[← Home](../README.md) · [Toolchain](README.md)
# Debugging Tools — Enforcer, BareFoot, GDB Remote
## Overview
Debugging Amiga programs spans from hardware-level ROM debuggers through MMU-based memory watchers to modern cross-debugging via GDB stubs. The unique Amiga challenges — no memory protection, shared address space, custom chip state — require specialised tools.
```mermaid
flowchart TD
subgraph "Development Host (Linux/macOS)"
GDB["m68k-elf-gdb
(source-level)"]
end
subgraph "Amiga / Emulator"
ENF["Enforcer/MuForce
(MMU memory watch)"]
MON["MonAm/Barfly
(software debugger)"]
SERD["BareFoot/SAD
(serial ROM debugger)"]
APP["Application
under test"]
end
GDB -->|"TCP/Serial
GDB Remote Protocol"| APP
ENF -->|"Traps illegal
memory access"| APP
MON -->|"Breakpoints,
disassembly"| APP
style ENF fill:#ffcdd2,stroke:#c62828,color:#333
style GDB fill:#c8e6c9,stroke:#2e7d32,color:#333
```
---
## Tool Comparison
| Tool | Type | Requires | Best For |
|---|---|---|---|
| **Enforcer** | MMU memory watchdog | 68020+ with MMU | Catching NULL ptr, illegal reads/writes |
| **MuForce** | MMU memory watchdog | 68040/060 | Same as Enforcer, optimized for 040/060 |
| **MuGuardianAngel** | Stack overflow detector | 68040/060 | Catching stack overflow crashes |
| **BareFoot** | Serial kernel debugger | Serial cable + terminal | Exec internals, boot crashes, system hangs |
| **wack / SAD** | ROM-resident debugger | Guru Meditation (crash) | Post-crash analysis, ROM debugging |
| **MonAm** | Software monitor/debugger | AmigaOS | Interactive breakpoints, register inspection |
| **SnoopDOS** | DOS call tracer | AmigaOS 2.0+ | Tracing file/library opens, locks |
| **CPR** | Debug output viewer | AmigaOS | Capturing `kprintf` and `RawPutChar` output |
| **m68k-elf-gdb** | Cross-debugger | FS-UAE or vamos | Source-level C debugging from host |
| **IDA Pro** | Static + remote | Cross-platform | Static RE, decompilation |
---
## Enforcer / MuForce — Memory Access Watchdog
The most essential Amiga debugging tool.
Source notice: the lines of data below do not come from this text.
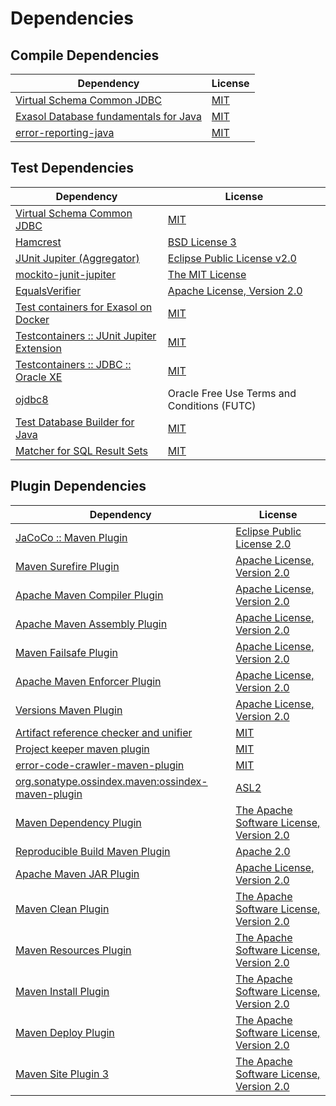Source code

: <!-- @formatter:off -->
# Dependencies

## Compile Dependencies

| Dependency                                 | License  |
| ------------------------------------------ | -------- |
| [Virtual Schema Common JDBC][0]            | [MIT][1] |
| [Exasol Database fundamentals for Java][2] | [MIT][1] |
| [error-reporting-java][4]                  | [MIT][1] |

## Test Dependencies

| Dependency                                      | License                                     |
| ----------------------------------------------- | ------------------------------------------- |
| [Virtual Schema Common JDBC][0]                 | [MIT][1]                                    |
| [Hamcrest][8]                                   | [BSD License 3][9]                          |
| [JUnit Jupiter (Aggregator)][10]                | [Eclipse Public License v2.0][11]           |
| [mockito-junit-jupiter][12]                     | [The MIT License][13]                       |
| [EqualsVerifier][14]                            | [Apache License, Version 2.0][15]           |
| [Test containers for Exasol on Docker][16]      | [MIT][1]                                    |
| [Testcontainers :: JUnit Jupiter Extension][18] | [MIT][19]                                   |
| [Testcontainers :: JDBC :: Oracle XE][18]       | [MIT][19]                                   |
| [ojdbc8][22]                                    | Oracle Free Use Terms and Conditions (FUTC) |
| [Test Database Builder for Java][23]            | [MIT][1]                                    |
| [Matcher for SQL Result Sets][25]               | [MIT][1]                                    |

## Plugin Dependencies

| Dependency                                              | License                                        |
| ------------------------------------------------------- | ---------------------------------------------- |
| [JaCoCo :: Maven Plugin][27]                            | [Eclipse Public License 2.0][28]               |
| [Maven Surefire Plugin][29]                             | [Apache License, Version 2.0][30]              |
| [Apache Maven Compiler Plugin][31]                      | [Apache License, Version 2.0][30]              |
| [Apache Maven Assembly Plugin][33]                      | [Apache License, Version 2.0][30]              |
| [Maven Failsafe Plugin][35]                             | [Apache License, Version 2.0][30]              |
| [Apache Maven Enforcer Plugin][37]                      | [Apache License, Version 2.0][30]              |
| [Versions Maven Plugin][39]                             | [Apache License, Version 2.0][30]              |
| [Artifact reference checker and unifier][41]            | [MIT][1]                                       |
| [Project keeper maven plugin][43]                       | [MIT][1]                                       |
| [error-code-crawler-maven-plugin][45]                   | [MIT][1]                                       |
| [org.sonatype.ossindex.maven:ossindex-maven-plugin][47] | [ASL2][15]                                     |
| [Maven Dependency Plugin][49]                           | [The Apache Software License, Version 2.0][15] |
| [Reproducible Build Maven Plugin][51]                   | [Apache 2.0][15]                               |
| [Apache Maven JAR Plugin][53]                           | [Apache License, Version 2.0][30]              |
| [Maven Clean Plugin][55]                                | [The Apache Software License, Version 2.0][15] |
| [Maven Resources Plugin][57]                            | [The Apache Software License, Version 2.0][15] |
| [Maven Install Plugin][59]                              | [The Apache Software License, Version 2.0][15] |
| [Maven Deploy Plugin][61]                               | [The Apache Software License, Version 2.0][15] |
| [Maven Site Plugin 3][63]                               | [The Apache Software License, Version 2.0][15] |

[27]: https://www.eclemma.org/jacoco/index.html
[43]: https://github.com/exasol/project-keeper-maven-plugin
[4]: https://github.com/exasol/error-reporting-java
[2]: https://github.com/exasol/db-fundamentals-java
[22]: https://www.oracle.com/database/technologies/appdev/jdbc.html
[15]: http://www.apache.org/licenses/LICENSE-2.0.txt
[29]: https://maven.apache.org/surefire/maven-surefire-plugin/
[55]: http://maven.apache.org/plugins/maven-clean-plugin/
[1]: https://opensource.org/licenses/MIT
[12]: https://github.com/mockito/mockito
[35]: https://maven.apache.org/surefire/maven-failsafe-plugin/
[23]: https://github.com/exasol/test-db-builder-java
[39]: http://www.mojohaus.org/versions-maven-plugin/
[49]: http://maven.apache.org/plugins/maven-dependency-plugin/
[9]: http://opensource.org/licenses/BSD-3-Clause
[31]: https://maven.apache.org/plugins/maven-compiler-plugin/
[19]: http://opensource.org/licenses/MIT
[0]: https://github.com/exasol/virtual-schema-common-jdbc
[28]: https://www.eclipse.org/legal/epl-2.0/
[16]: https://github.com/exasol/exasol-testcontainers
[13]: https://github.com/mockito/mockito/blob/main/LICENSE
[25]: https://github.com/exasol/hamcrest-resultset-matcher
[51]: http://zlika.github.io/reproducible-build-maven-plugin
[30]: https://www.apache.org/licenses/LICENSE-2.0.txt
[37]: https://maven.apache.org/enforcer/maven-enforcer-plugin/
[11]: https://www.eclipse.org/legal/epl-v20.html
[59]: http://maven.apache.org/plugins/maven-install-plugin/
[10]: https://junit.org/junit5/
[47]: https://sonatype.github.io/ossindex-maven/maven-plugin/
[18]: https://testcontainers.org
[14]: http://www.jqno.nl/equalsverifier
[8]: http://hamcrest.org/JavaHamcrest/
[61]: http://maven.apache.org/plugins/maven-deploy-plugin/
[63]: http://maven.apache.org/plugins/maven-site-plugin/
[57]: http://maven.apache.org/plugins/maven-resources-plugin/
[41]: https://github.com/exasol/artifact-reference-checker-maven-plugin
[45]: https://github.com/exasol/error-code-crawler-maven-plugin
[53]: https://maven.apache.org/plugins/maven-jar-plugin/
[33]: https://maven.apache.org/plugins/maven-assembly-plugin/
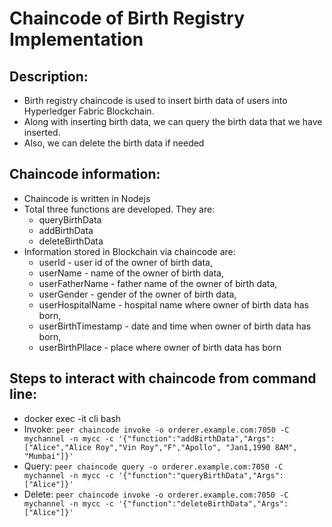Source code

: # Chaincode of Birth Registry Implementation

## Description:
* Birth registry chaincode is used to insert birth data of users into Hyperledger Fabric Blockchain.
* Along with inserting birth data, we can query the birth data that we have inserted.
* Also, we can delete the birth data if needed

## Chaincode information:
* Chaincode is written in Nodejs
* Total three functions are developed. They are:
    * queryBirthData
    * addBirthData
    * deleteBirthData
* Information stored in Blockchain via chaincode are:
    * userId - user id of the owner of birth data,
    * userName - name of the owner of birth data,
    * userFatherName - father name of the owner of birth data,
    * userGender - gender of the owner of birth data,
    * userHospitalName - hospital name where owner of birth data has born,
    * userBirthTimestamp - date and time when owner of birth data has born,
    * userBirthPllace - place where owner of birth data has born

## Steps to interact with chaincode from command line:
* docker exec -it cli bash
* Invoke:
    `peer chaincode invoke -o orderer.example.com:7050 -C mychannel -n mycc -c '{"function":"addBirthData","Args":["Alice","Alice Roy","Vin Roy","F","Apollo", "Jan1,1990 8AM", "Mumbai"]}'`
* Query:
    `peer chaincode query -o orderer.example.com:7050 -C mychannel -n mycc -c '{"function":"queryBirthData","Args":["Alice"]}'`
* Delete:
    `peer chaincode invoke -o orderer.example.com:7050 -C mychannel -n mycc -c '{"function":"deleteBirthData","Args":["Alice"]}'`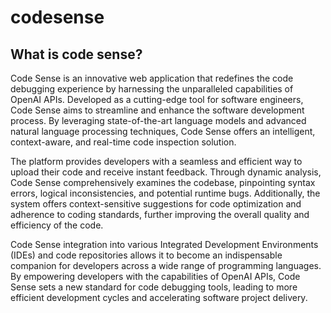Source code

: # codesense

## What is code sense?
Code Sense is an innovative web application that redefines the code debugging experience by harnessing the unparalleled capabilities of OpenAI APIs. Developed as a cutting-edge tool for software engineers, Code Sense aims to streamline and enhance the software development process. By leveraging state-of-the-art language models and advanced natural language processing techniques, Code Sense offers an intelligent, context-aware, and real-time code inspection solution.

The platform provides developers with a seamless and efficient way to upload their code and receive instant feedback. Through dynamic analysis, Code Sense comprehensively examines the codebase, pinpointing syntax errors, logical inconsistencies, and potential runtime bugs. Additionally, the system offers context-sensitive suggestions for code optimization and adherence to coding standards, further improving the overall quality and efficiency of the code.

Code Sense integration into various Integrated Development Environments (IDEs) and code repositories allows it to become an indispensable companion for developers across a wide range of programming languages. By empowering developers with the capabilities of OpenAI APIs, Code Sense sets a new standard for code debugging tools, leading to more efficient development cycles and accelerating software project delivery.


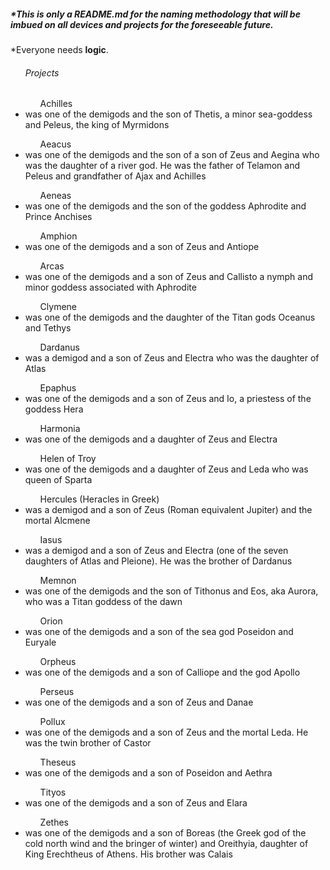 <h5>*This is only a README.md for the naming methodology that will be imbued on all devices and projects for the foreseeable future.</h5>
<p>*Everyone needs <b>logic</b>.</p>
<ul>
  <h6>Projects</h6>    
    <span>
      <ol>Achilles</ol>
      <li>was one of the demigods and the son of Thetis, a minor sea-goddess and Peleus, the king of Myrmidons</li>
    </span>
      <ol>Aeacus</ol>
      <li>was one of the demigods and the son of a son of Zeus and Aegina who was the daughter of a river god.  He was the father of Telamon and Peleus and grandfather of Ajax and Achilles</li>
<ol>Aeneas</ol> <li>was one of the demigods and the son of the goddess Aphrodite and Prince Anchises</li>
<ol>Amphion</ol> <li>was one of the demigods and a son of Zeus and Antiope</li>
<ol>Arcas</ol> <li>was one of the demigods and a son of Zeus and Callisto a nymph and minor goddess associated with Aphrodite</li>
<ol>Clymene</ol> <li>was one of the demigods and the daughter of the Titan gods Oceanus and Tethys</li>
<ol>Dardanus</ol> <li>was a demigod and a son of Zeus and Electra who was the daughter of Atlas</li>
<ol>Epaphus</ol> <li>was one of the demigods and a son of  Zeus and Io, a priestess of the goddess Hera</li>
<ol>Harmonia</ol> <li>was one of the demigods and a daughter of Zeus and Electra</li>
<ol>Helen of Troy</ol> <li>was one of the demigods and a daughter of Zeus and Leda who was queen of Sparta</li>
<ol>Hercules (Heracles in Greek)</ol> <li>was a demigod and a son of Zeus (Roman equivalent Jupiter) and the mortal Alcmene</li>
<ol>Iasus</ol> <li>was a demigod and a son of Zeus and Electra (one of the seven daughters of Atlas and Pleione). He was the brother of Dardanus</li>
<ol>Memnon</ol> <li>was one of the demigods and the son of Tithonus and Eos, aka Aurora, who was a Titan goddess of the dawn</li>
<ol>Orion</ol> <li>was one of the demigods and a son of the sea god Poseidon and Euryale</li>
<ol>Orpheus</ol> <li>was one of the demigods and a son of Calliope and the god Apollo</li>
<ol>Perseus</ol> <li>was one of the demigods and a son of Zeus and Danae</li>
<ol>Pollux</ol> <li>was one of the demigods and a son of Zeus and the mortal Leda. He was the twin brother of Castor</li>
<ol>Theseus</ol> <li>was one of the demigods and a son of Poseidon and Aethra </li>
<ol>Tityos</ol> <li>was one of the demigods and a son of Zeus and Elara</li>
<ol>Zethes</ol> <li>was one of the demigods and a son of Boreas (the Greek god of the cold north wind and the bringer of winter) and Oreithyia, daughter of King Erechtheus of Athens. His brother was Calais</li>
</ul>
Uses the MMU to trap **all invalid memory accesses** — reading from address 0 (NULL pointer), writing to ROM, accessing non-existent memory, etc.
```
; Start Enforcer (runs in background):
run >NIL: Enforcer
; For 040/060 systems:
run >NIL: MuForce
; Output goes to the serial port by default.
; Redirect to a file or console:
run >NIL: Enforcer STDOUT
run >NIL: Enforcer FILE RAM:enforcer.log
```
### Reading Enforcer Hits
```
WORD-READ from $00000004 by "myapp" at $00020456
Data: $00000000 USP: $0007FFF0 PC: $00020456
--- Loss of Register Dump ---
D0 00000000 D1 0003A2F0 D2 00000010 D3 00000001
D4 00000000 D5 FFFFFFFF D6 00000000 D7 00000000
A0 00000000 A1 0003A2F0 A2 00070000 A3 00040000
A4 00020000 A5 00000000 A6 0003F000 A7 0007FFF0
```
| Field | Meaning |
|---|---|
| `WORD-READ from $00000004` | Tried to read a WORD from address 4 (low memory = NULL struct deref) |
| `by "myapp"` | Task name that caused the hit |
| `at $00020456` | PC (program counter) where the access occurred |
> [!TIP]
> **Address $00000004 = reading `ExecBase` through NULL pointer.** This is the #1 Enforcer hit — it means code is dereferencing a NULL pointer to a structure and accessing field at offset 4. Find the instruction at the PC address in your disassembly.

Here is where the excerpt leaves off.